Rama mineral de la memoria diamantina
Por Marisol Vera Guerra
Marzo 2020
Imagino a Ethel sentada en un jardín, en el albor de una mañana blanca, con Francisco de Quevedo y Xavier Villaurrutia, escribiendo presta este soneto: “Se llama, llama, amor esta dulzura”. Son claras sus resonancias, claro el gusto por leer a los poetas del siglo de oro español y a los Contemporáneos, a los novohispanos y a los posmodernos. Krauze no desdeña la delicia de otras épocas y no descuida el pulso de este siglo que ya se alza, rugiente, con apenas dos décadas de vida.
El cansado siglo XX se apagó con muertes en la frontera y una palabra nueva para nombrar lo que había permanecido invisible: feminicidio. Ahora Latinoamérica arde en una serie de levantamientos que nadie veía venir. Y somos nosotras, las mujeres, quienes estamos haciendo esta nueva revolución del pensamiento. Con aguda consciencia social y una maestría literaria que deslumbra por su precisión, Ethel le habla a una patria que durante mucho tiempo permaneció muda, impasible; a un ángel de piedra tan frío como las leyes que no nos han protegido:
Se lo hemos pedido con donaire
con versos
con canciones festivas
y hasta con diamantina.
La rama diamantina del árbol de la vida, el día amate en que nos damos la mano, una a una, en la manada para hacernos oír. Mineral memoria que resguarda en los poemas lo que silencia la historia.
La poeta elige el amor como eje conductor de este breve libro que ha titulado Dos ramas, acaso pudo también llamarse Dos llamas o Dos almas, porque canta (sí, canta, su ritmo sugestivo es de canción) al amor que danza sobre los cuerpos y al que grita rabioso ante la tormenta. A ratos desde el alma individual que se descubre entre melancolías y arrebatos, y también desde el alma colectiva para formar de nuevo un nuevo magma.

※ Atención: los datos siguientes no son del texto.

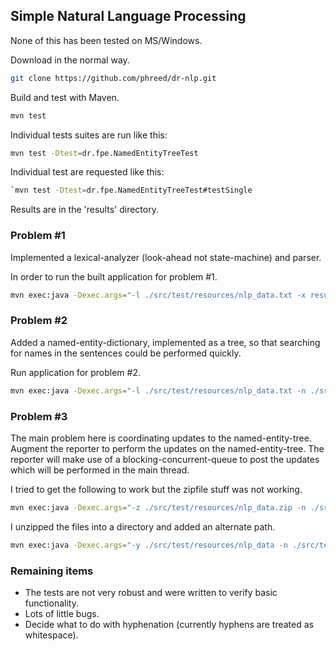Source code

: ## Simple Natural Language Processing

None of this has been tested on MS/Windows.

Download in the normal way.

```bash
git clone https://github.com/phreed/dr-nlp.git
```

Build and test with Maven.

```bash
mvn test
```

Individual tests suites are run like this:

```bash
mvn test -Dtest=dr.fpe.NamedEntityTreeTest
```

Individual test are requested like this:

```bash
`mvn test -Dtest=dr.fpe.NamedEntityTreeTest#testSingle
```
Results are in the 'results' directory.

### Problem #1

Implemented a lexical-analyzer (look-ahead not state-machine) and parser.

In order to run the built application for problem #1.

```bash
mvn exec:java -Dexec.args="-l ./src/test/resources/nlp_data.txt -x results/p1.xml"
```

### Problem #2

Added a named-entity-dictionary, implemented as a tree, so that searching for
names in the sentences could be performed quickly.

Run application for problem #2.

```bash
mvn exec:java -Dexec.args="-l ./src/test/resources/nlp_data.txt -n ./src/test/resources/NER.txt -r results/p2.txt"
```

### Problem #3

The main problem here is coordinating updates to the named-entity-tree.
Augment the reporter to perform the updates on the named-entity-tree.
The reporter will make use of a blocking-concurrent-queue to post the updates
which will be performed in the main thread.

I tried to get the following to work but the zipfile stuff was not working.
```bash
mvn exec:java -Dexec.args="-z ./src/test/resources/nlp_data.zip -n ./src/test/resources/NER.txt -r results/p3.txt -t target/unzip/"
 ```
 I unzipped the files into a directory and added an alternate path.
 ```bash
 mvn exec:java -Dexec.args="-y ./src/test/resources/nlp_data -n ./src/test/resources/NER.txt -r results/p3.txt"
  ```

 ### Remaining items

  * The tests are not very robust and were written to verify basic functionality.
  * Lots of little bugs.
  * Decide what to do with hyphenation (currently hyphens are treated as whitespace).



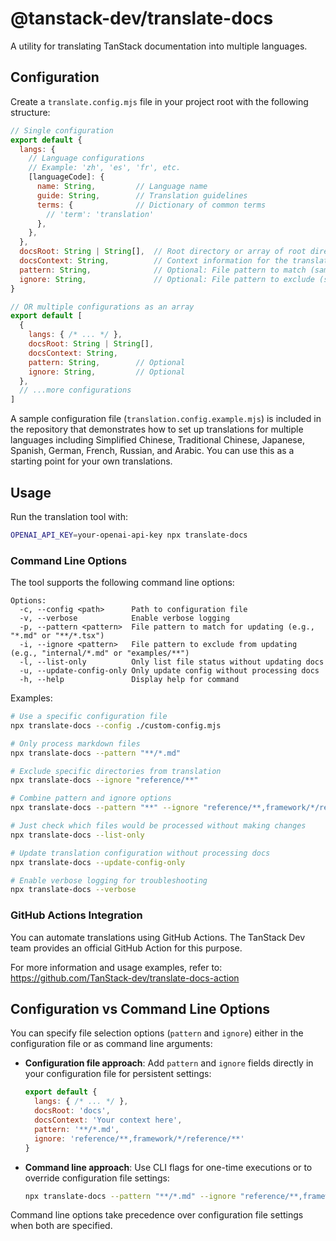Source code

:# @tanstack-dev/translate-docs

A utility for translating TanStack documentation into multiple languages.

## Configuration

Create a `translate.config.mjs` file in your project root with the following structure:

```js
// Single configuration
export default {
  langs: {
    // Language configurations
    // Example: 'zh', 'es', 'fr', etc.
    [languageCode]: {
      name: String,         // Language name
      guide: String,        // Translation guidelines
      terms: {              // Dictionary of common terms
        // 'term': 'translation'
      },
    },
  },
  docsRoot: String | String[],  // Root directory or array of root directories
  docsContext: String,          // Context information for the translator
  pattern: String,              // Optional: File pattern to match (same as --pattern)
  ignore: String,               // Optional: File pattern to exclude (same as --ignore)
}

// OR multiple configurations as an array
export default [
  {
    langs: { /* ... */ },
    docsRoot: String | String[],
    docsContext: String,
    pattern: String,        // Optional
    ignore: String,         // Optional
  },
  // ...more configurations
]
```

A sample configuration file (`translation.config.example.mjs`) is included in the repository that demonstrates how to set up translations for multiple languages including Simplified Chinese, Traditional Chinese, Japanese, Spanish, German, French, Russian, and Arabic. You can use this as a starting point for your own translations.

## Usage

Run the translation tool with:

```bash
OPENAI_API_KEY=your-openai-api-key npx translate-docs
```

### Command Line Options

The tool supports the following command line options:

```
Options:
  -c, --config <path>      Path to configuration file
  -v, --verbose            Enable verbose logging
  -p, --pattern <pattern>  File pattern to match for updating (e.g., "*.md" or "**/*.tsx")
  -i, --ignore <pattern>   File pattern to exclude from updating (e.g., "internal/*.md" or "examples/**")
  -l, --list-only          Only list file status without updating docs
  -u, --update-config-only Only update config without processing docs
  -h, --help               Display help for command
```

Examples:

```bash
# Use a specific configuration file
npx translate-docs --config ./custom-config.mjs

# Only process markdown files
npx translate-docs --pattern "**/*.md"

# Exclude specific directories from translation
npx translate-docs --ignore "reference/**"

# Combine pattern and ignore options
npx translate-docs --pattern "**" --ignore "reference/**,framework/*/reference/**"

# Just check which files would be processed without making changes
npx translate-docs --list-only

# Update translation configuration without processing docs
npx translate-docs --update-config-only

# Enable verbose logging for troubleshooting
npx translate-docs --verbose
```

### GitHub Actions Integration

You can automate translations using GitHub Actions. The TanStack Dev team provides an official GitHub Action for this purpose.

For more information and usage examples, refer to:
https://github.com/TanStack-dev/translate-docs-action

## Configuration vs Command Line Options

You can specify file selection options (`pattern` and `ignore`) either in the configuration file or as command line arguments:

- **Configuration file approach**: Add `pattern` and `ignore` fields directly in your configuration file for persistent settings:
  ```js
  export default {
    langs: { /* ... */ },
    docsRoot: 'docs',
    docsContext: 'Your context here',
    pattern: '**/*.md',
    ignore: 'reference/**,framework/*/reference/**'
  }
  ```

- **Command line approach**: Use CLI flags for one-time executions or to override configuration file settings:
  ```bash
  npx translate-docs --pattern "**/*.md" --ignore "reference/**,framework/*/reference/**"
  ```

Command line options take precedence over configuration file settings when both are specified.
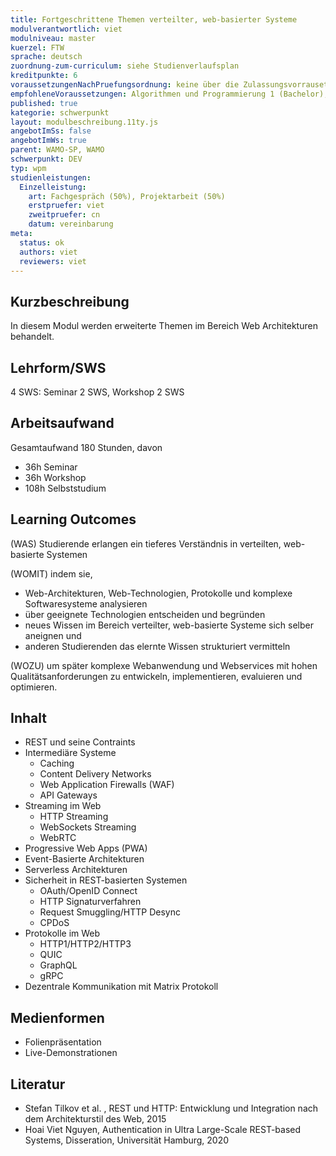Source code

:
 ```yaml
---
title: Fortgeschrittene Themen verteilter, web-basierter Systeme
modulverantwortlich: viet
modulniveau: master
kuerzel: FTW
sprache: deutsch
zuordnung-zum-curriculum: siehe Studienverlaufsplan
kreditpunkte: 6
voraussetzungenNachPruefungsordnung: keine über die Zulassungsvorrausetzungen zum Studium hinausgehenden
empfohleneVoraussetzungen: Algorithmen und Programmierung 1 (Bachelor), Alogrithmen und Programmierung 2 (Bachelor), Paradigmen der Programmierung (Bachelor), Kommunikationstechnik und Netze (Bachelor); Datenbanken (Bachelor); Grundlagen des Webs (Bachelor); Frameworks, Daten und Dienste im Web (Bachelor); Praktische IT-Sicherheit (Bachelor)
published: true
kategorie: schwerpunkt
layout: modulbeschreibung.11ty.js
angebotImSs: false
angebotImWs: true
parent: WAMO-SP, WAMO
schwerpunkt: DEV
typ: wpm
studienleistungen:
  Einzelleistung:
    art: Fachgespräch (50%), Projektarbeit (50%)
    erstpruefer: viet
    zweitpruefer: cn
    datum: vereinbarung
meta:
  status: ok   
  authors: viet
  reviewers: viet
---
```

## Kurzbeschreibung

In diesem Modul werden erweiterte Themen im Bereich Web Architekturen behandelt.

## Lehrform/SWS

4 SWS: Seminar 2 SWS, Workshop 2 SWS

## Arbeitsaufwand

Gesamtaufwand 180 Stunden, davon

- 36h Seminar
- 36h Workshop
- 108h Selbststudium

## Learning Outcomes

(WAS) Studierende erlangen ein tieferes Verständnis in verteilten, web-basierte Systemen

(WOMIT) indem sie,

* Web-Architekturen, Web-Technologien, Protokolle und komplexe Softwaresysteme analysieren
* über geeignete Technologien entscheiden und begründen
* neues Wissen im Bereich verteilter, web-basierte Systeme sich selber aneignen und
* anderen Studierenden das elernte Wissen strukturiert vermitteln

(WOZU) um später komplexe Webanwendung und Webservices mit hohen Qualitätsanforderungen zu entwickeln, implementieren, evaluieren und optimieren.

## Inhalt

* REST und seine Contraints
* Intermediäre Systeme
  * Caching
  * Content Delivery Networks
  * Web Application Firewalls (WAF)
  * API Gateways
* Streaming im Web
  * HTTP Streaming
  * WebSockets Streaming
  * WebRTC
* Progressive Web Apps (PWA)
* Event-Basierte Architekturen
* Serverless Architekturen
* Sicherheit in REST-basierten Systemen
  * OAuth/OpenID Connect
  * HTTP Signaturverfahren
  * Request Smuggling/HTTP Desync
  * CPDoS
* Protokolle im Web
  * HTTP1/HTTP2/HTTP3
  * QUIC
  * GraphQL
  * gRPC
* Dezentrale Kommunikation mit Matrix Protokoll

## Medienformen

- Folienpräsentation
- Live-Demonstrationen

## Literatur

- Stefan Tilkov et al. , REST und HTTP: Entwicklung und Integration nach dem Architekturstil des Web, 2015
- Hoai Viet Nguyen, Authentication in Ultra Large-Scale REST-based Systems, Disseration, Universität Hamburg, 2020
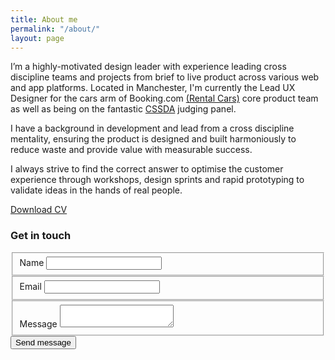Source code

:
 ```yaml
---
title: About me
permalink: "/about/"
layout: page
---
```


I’m a highly-motivated design leader with experience leading cross discipline teams and projects from brief to live product across various web and app platforms. Located in Manchester, I'm currently the Lead UX Designer for the cars arm of Booking.com [(Rental Cars)](https://www.rentalcars.com/en/) core product team as well as being on the fantastic [CSSDA](http://www.cssdesignawards.com/) judging panel.

I have a background in development and lead from a cross discipline mentality, ensuring the product is designed and built harmoniously to reduce waste and provide value with measurable success.

I always strive to find the correct answer to optimise the customer experience through workshops, design sprints and rapid prototyping to validate ideas in the hands of real people. 

<a href="https://drive.google.com/file/d/11GpMnisbihuzbBZ6io1BXjP3ZOqX-sOb/view?usp=sharing" class="btn" target="_blank">Download CV</a>

### Get in touch

<div class="contact">
  <form method="post" class="form" id="contactForm" action="https://formspree.io/hello@iamtomnewton.com">
  <div class="status"></div>

  <fieldset class="form-half">    
    <label for="name">Name</label>
    <input type="text" name="name" id="name" />
  </fieldset>

  <fieldset class="form-half">  
    <label for="email">Email</label>
    <input type="email" name="_replyto" id="email" required />
  </fieldset>

  <fieldset>  
    <label for="message" id="message-label">Message</label>
    <textarea name="message" id="message" required ></textarea>
  </fieldset>

  <input type="text" name="_gotcha" style="display:none" />

  <input type="submit" name="submit" value="Send message" class="submit-button" />
  </form>

</div> <!-- close contact -->
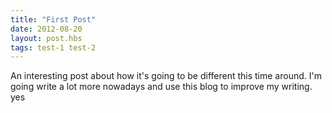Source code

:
 ```yaml
---
title: "First Post"
date: 2012-08-20
layout: post.hbs
tags: test-1 test-2
---
```


An interesting post about how it's going to be different this time around. I'm going write a lot more nowadays and use this blog to improve my writing. yes
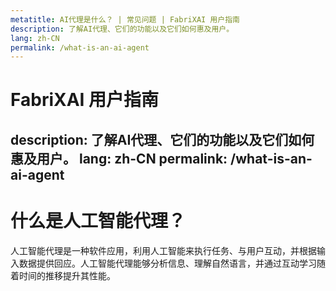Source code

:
 ```yaml
---
metatitle: AI代理是什么？ | 常见问题 | FabriXAI 用户指南
description: 了解AI代理、它们的功能以及它们如何惠及用户。
lang: zh-CN
permalink: /what-is-an-ai-agent
---
```


# FabriXAI 用户指南
description: 了解AI代理、它们的功能以及它们如何惠及用户。
lang: zh-CN
permalink: /what-is-an-ai-agent
---

# 什么是人工智能代理？

人工智能代理是一种软件应用，利用人工智能来执行任务、与用户互动，并根据输入数据提供回应。人工智能代理能够分析信息、理解自然语言，并通过互动学习随着时间的推移提升其性能。

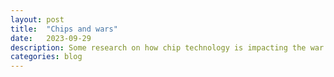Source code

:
 ```yaml
---
layout: post
title:  "Chips and wars"
date:   2023-09-29
description: Some research on how chip technology is impacting the war in Ukraine.
categories: blog
---
```

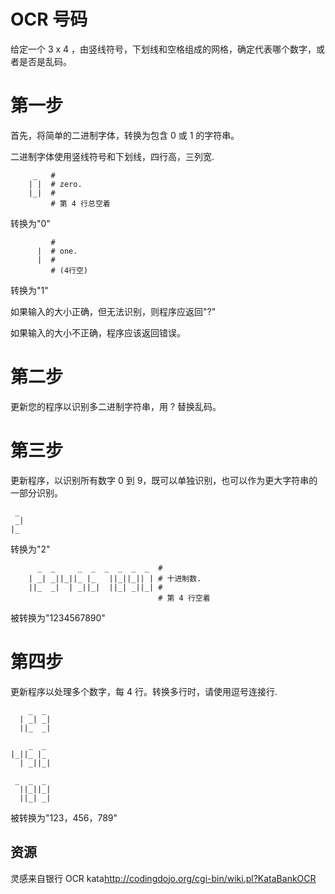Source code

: # OCR 号码

给定一个 3 x 4 ，由竖线符号，下划线和空格组成的网格，确定代表哪个数字，或者是否是乱码。

# 第一步

首先，将简单的二进制字体，转换为包含 0 或 1 的字符串。

二进制字体使用竖线符号和下划线，四行高，三列宽.

```text
     _   #
    | |  # zero.
    |_|  #
         # 第 4 行总空着
```

转换为"0"

```text
         #
      |  # one.
      |  #
         # (4行空)
```

转换为"1"

如果输入的大小正确，但无法识别，则程序应返回"?"

如果输入的大小不正确，程序应该返回错误。

# 第二步

更新您的程序以识别多二进制字符串，用 ? 替换乱码。

# 第三步

更新程序，以识别所有数字 0 到 9，既可以单独识别，也可以作为更大字符串的一部分识别。

```text
 _
 _|
|_
```

转换为"2"

```text
      _  _     _  _  _  _  _  _  #
    | _| _||_||_ |_   ||_||_|| | # 十进制数.
    ||_  _|  | _||_|  ||_| _||_| #
                                 # 第 4 行空着
```

被转换为"1234567890"

# 第四步

更新程序以处理多个数字，每 4 行。转换多行时，请使用逗号连接行.

```text
    _  _
  | _| _|
  ||_  _|

    _  _
|_||_ |_
  | _||_|

 _  _  _
  ||_||_|
  ||_| _|
```

被转换为"123，456，789"

[help-page]: https://exercism.io/tracks/rust/learning
[modules]: https://doc.rust-lang.org/book/ch07-00-modules.html
[cargo]: https://doc.rust-lang.org/book/ch14-00-more-about-cargo.html
[rust-tests]: https://doc.rust-lang.org/book/ch11-02-running-tests.html

## 资源

灵感来自银行 OCR kata<http://codingdojo.org/cgi-bin/wiki.pl?KataBankOCR>
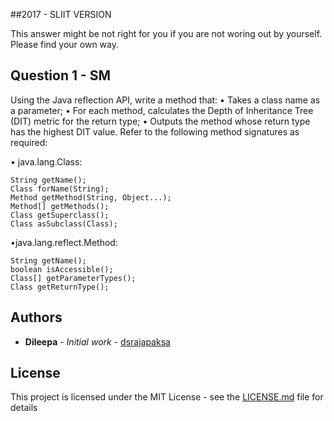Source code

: ##2017 - SLIIT VERSION

This answer might be not right for you if you are not woring out by yourself. Please find your own way.

## Question 1 - SM

Using the Java reflection API, write a method that:
• Takes a class name as a parameter;
• For each method, calculates the Depth of Inheritance Tree (DIT) metric for the
return type;
• Outputs the method whose return type has the highest DIT value.
Refer to the following method signatures as required:

• java.lang.Class:
```
String getName();
Class forName(String);
Method getMethod(String, Object...);
Method[] getMethods();
Class getSuperclass();
Class asSubclass(Class);
```

•java.lang.reflect.Method:

```
String getName();
boolean isAccessible();
Class[] getParameterTypes();
Class getReturnType();
```

## Authors

* **Dileepa** - *Initial work* - [dsrajapaksa](https://github.com/dsrajapaksa)

## License

This project is licensed under the MIT License - see the [LICENSE.md](LICENSE.md) file for details
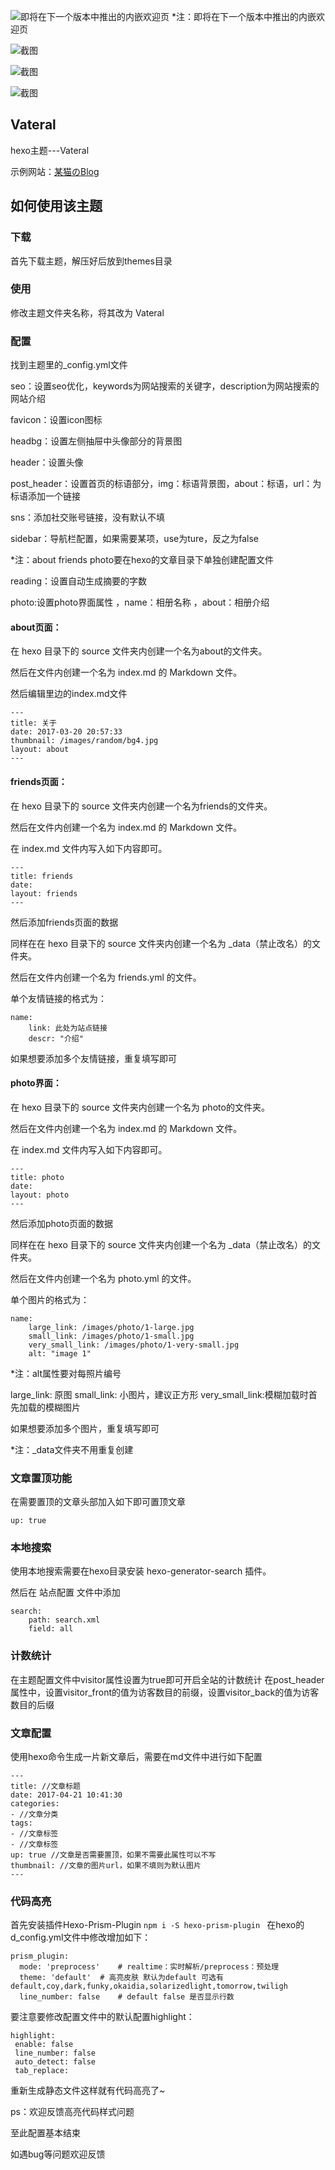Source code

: ![即将在下一个版本中推出的内嵌欢迎页](https://www.moumaobuchiyu.com/images/jietu5.png)
*注：即将在下一个版本中推出的内嵌欢迎页

![截图](https://www.moumaobuchiyu.com/images/jietu.png)

![截图](https://www.moumaobuchiyu.com/images/jietu4.png)

![截图](https://www.moumaobuchiyu.com/images/jietu3.png)

## Vateral

hexo主题---Vateral

示例网站：[某猫のBlog](https://www.moumaobuchiyu.com)

## 如何使用该主题

### 下载

首先下载主题，解压好后放到themes目录

### 使用

修改主题文件夹名称，将其改为 Vateral

### 配置

找到主题里的_config.yml文件

seo：设置seo优化，keywords为网站搜索的关键字，description为网站搜索的网站介绍

favicon：设置icon图标

headbg：设置左侧抽屉中头像部分的背景图

header：设置头像

post_header：设置首页的标语部分，img：标语背景图，about：标语，url：为标语添加一个链接

sns：添加社交账号链接，没有默认不填

sidebar：导航栏配置，如果需要某项，use为ture，反之为false

*注：about friends photo要在hexo的文章目录下单独创建配置文件 

reading：设置自动生成摘要的字数

photo:设置photo界面属性 ，name：相册名称 ，about：相册介绍



#### about页面：

在 hexo 目录下的 source 文件夹内创建一个名为about的文件夹。

然后在文件内创建一个名为 index.md 的 Markdown 文件。

然后编辑里边的index.md文件

```
---
title: 关于
date: 2017-03-20 20:57:33
thumbnail: /images/random/bg4.jpg
layout: about
---
```

#### friends页面：

在 hexo 目录下的 source 文件夹内创建一个名为friends的文件夹。

然后在文件内创建一个名为 index.md 的 Markdown 文件。

在 index.md 文件内写入如下内容即可。
```
---
title: friends
date:
layout: friends
---
```
然后添加friends页面的数据

同样在在 hexo 目录下的 source 文件夹内创建一个名为 _data（禁止改名）的文件夹。

然后在文件内创建一个名为 friends.yml 的文件。

单个友情链接的格式为：
```
name:
    link: 此处为站点链接
    descr: "介绍"
```

如果想要添加多个友情链接，重复填写即可

#### photo界面：

在 hexo 目录下的 source 文件夹内创建一个名为 photo的文件夹。

然后在文件内创建一个名为 index.md 的 Markdown 文件。

在 index.md 文件内写入如下内容即可。
```
---
title: photo
date:
layout: photo
---
```
然后添加photo页面的数据    

同样在在 hexo 目录下的 source 文件夹内创建一个名为 _data（禁止改名）的文件夹。

然后在文件内创建一个名为 photo.yml 的文件。

单个图片的格式为：

```
name:
    large_link: /images/photo/1-large.jpg
    small_link: /images/photo/1-small.jpg
    very_small_link: /images/photo/1-very-small.jpg
    alt: "image 1"
```

*注：alt属性要对每照片编号

large_link: 原图
small_link: 小图片，建议正方形
very_small_link:模糊加载时首先加载的模糊图片

如果想要添加多个图片，重复填写即可

*注：_data文件夹不用重复创建

### 文章置顶功能

在需要置顶的文章头部加入如下即可置顶文章
```
up: true
```

### 本地搜索

使用本地搜索需要在hexo目录安装 hexo-generator-search 插件。

然后在 站点配置 文件中添加
```
search:
	path: search.xml
	field: all
```

### 计数统计

在主题配置文件中visitor属性设置为true即可开启全站的计数统计
在post_header属性中，设置visitor_front的值为访客数目的前缀，设置visitor_back的值为访客数目的后缀

### 文章配置

使用hexo命令生成一片新文章后，需要在md文件中进行如下配置
```
---
title: //文章标题
date: 2017-04-21 10:41:30
categories:
- //文章分类
tags: 
- //文章标签
- //文章标签
up: true //文章是否需要置顶，如果不需要此属性可以不写
thumbnail: //文章的图片url，如果不填则为默认图片
---
```
### 代码高亮
首先安装插件Hexo-Prism-Plugin
```npm i -S hexo-prism-plugin ```
在hexo的d_config.yml文件中修改增加如下：
```
prism_plugin:
  mode: 'preprocess'    # realtime：实时解析/preprocess：预处理
  theme: 'default'	# 高亮皮肤 默认为default 可选有default,coy,dark,funky,okaidia,solarizedlight,tomorrow,twiligh
  line_number: false    # default false 是否显示行数
 ```
 要注意要修改配置文件中的默认配置highlight：
 ``` 
 highlight:
  enable: false
  line_number: false
  auto_detect: false
  tab_replace:
```
重新生成静态文件这样就有代码高亮了~

ps：欢迎反馈高亮代码样式问题

至此配置基本结束

如遇bug等问题欢迎反馈
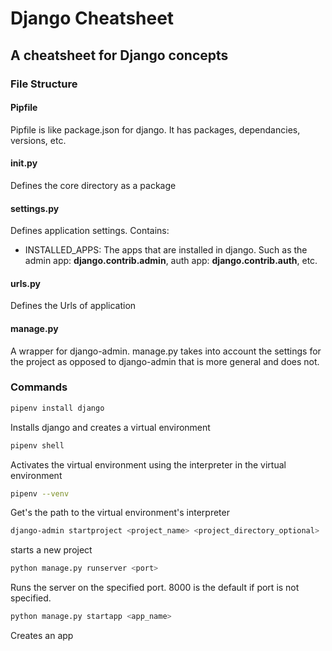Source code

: # Django Cheatsheet
## A cheatsheet for Django concepts

### File Structure
#### Pipfile
Pipfile is like package.json for django. It has packages, dependancies, versions, etc.

#### __init__.py
Defines the core directory as a package

#### settings.py
Defines application settings. Contains:
- INSTALLED_APPS: The apps that are installed in django. Such as the admin app: **django.contrib.admin**, auth app: **django.contrib.auth**, etc.

#### urls.py
Defines the Urls of application

#### manage.py
A wrapper for django-admin. manage.py takes into account the settings for the project as opposed to django-admin that is more general and does not.

### Commands
```bash
pipenv install django
```
Installs django and creates a virtual environment

```bash
pipenv shell
```
Activates the virtual environment using the interpreter in the virtual environment

```bash
pipenv --venv
```
Get's the path to the virtual environment's interpreter

```bash
django-admin startproject <project_name> <project_directory_optional>
``` 
starts a new project

```bash
python manage.py runserver <port>
```
Runs the server on the specified port. 8000 is the default if port is not specified.

```bash
python manage.py startapp <app_name>
```
Creates an app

Un verdadero aullido de dolor cierra este libro y nos abre a nosotros, a ti y a mí, lector, lectora, nos llena la cara de púrpura, nos muele a palos para despertarnos de la disonancia a la que ha querido someternos. No he podido ser mi propia madre, reclama la poeta, nos inunda de llanto y, finalmente, nos entrega su voz para que continuemos el grito.